**Provided material:**

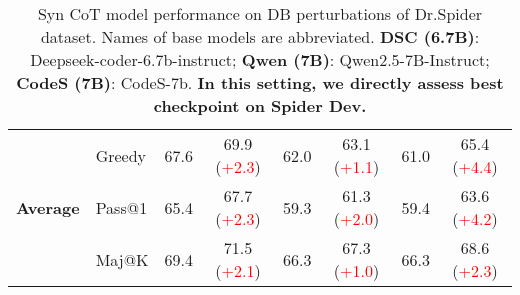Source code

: \begin{table*}[t!]
\begin{adjustbox}{max width=\textwidth}
\begin{tabular}{c | l | c c | c c | c c }
        \multirow{3}{*}{\textbf{Average}} & Greedy & 67.6 & 69.9 (\textcolor{red}{+2.3}) & 62.0 & 63.1 (\textcolor{red}{+1.1}) & 61.0 & 65.4 (\textcolor{red}{+4.4}) \\
& Pass@1 & 65.4 & 67.7 (\textcolor{red}{+2.3}) & 59.3 & 61.3 (\textcolor{red}{+2.0}) & 59.4 & 63.6 (\textcolor{red}{+4.2}) \\
& Maj@K & 69.4 & 71.5 (\textcolor{red}{+2.1}) & 66.3 & 67.3 (\textcolor{red}{+1.0}) & 66.3 & 68.6 (\textcolor{red}{+2.3}) \\

        
        \bottomrule
    \end{tabular}
\end{adjustbox}
    \caption{Syn CoT model performance on DB perturbations of Dr.Spider dataset. Names of base models are abbreviated. \textbf{DSC (6.7B)}: Deepseek-coder-6.7b-instruct; \textbf{Qwen (7B)}: Qwen2.5-7B-Instruct; \textbf{CodeS (7B)}: CodeS-7b. \textbf{In this setting, we directly assess best checkpoint on Spider Dev.}}
    \label{tab:drSpiderDBCoT}
\end{table*}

**Exercise instructions:** Print each entry precisely as written; the pictures stay out.

**Task result:**
Source code

: \begin{table*}[t!]
\begin{adjustbox}{max width=\textwidth}
\begin{tabular}{c | l | c c | c c | c c }
        \multirow{3}{*}{\textbf{Average}} & Greedy & 67.6 & 69.9 (\textcolor{red}{+2.3}) & 62.0 & 63.1 (\textcolor{red}{+1.1}) & 61.0 & 65.4 (\textcolor{red}{+4.4}) \\
& Pass@1 & 65.4 & 67.7 (\textcolor{red}{+2.3}) & 59.3 & 61.3 (\textcolor{red}{+2.0}) & 59.4 & 63.6 (\textcolor{red}{+4.2}) \\
& Maj@K & 69.4 & 71.5 (\textcolor{red}{+2.1}) & 66.3 & 67.3 (\textcolor{red}{+1.0}) & 66.3 & 68.6 (\textcolor{red}{+2.3}) \\

        
        \bottomrule
    \end{tabular}
\end{adjustbox}
    \caption{Syn CoT model performance on DB perturbations of Dr.Spider dataset. Names of base models are abbreviated. \textbf{DSC (6.7B)}: Deepseek-coder-6.7b-instruct; \textbf{Qwen (7B)}: Qwen2.5-7B-Instruct; \textbf{CodeS (7B)}: CodeS-7b. \textbf{In this setting, we directly assess best checkpoint on Spider Dev.}}
    \label{tab:drSpiderDBCoT}
\end{table*}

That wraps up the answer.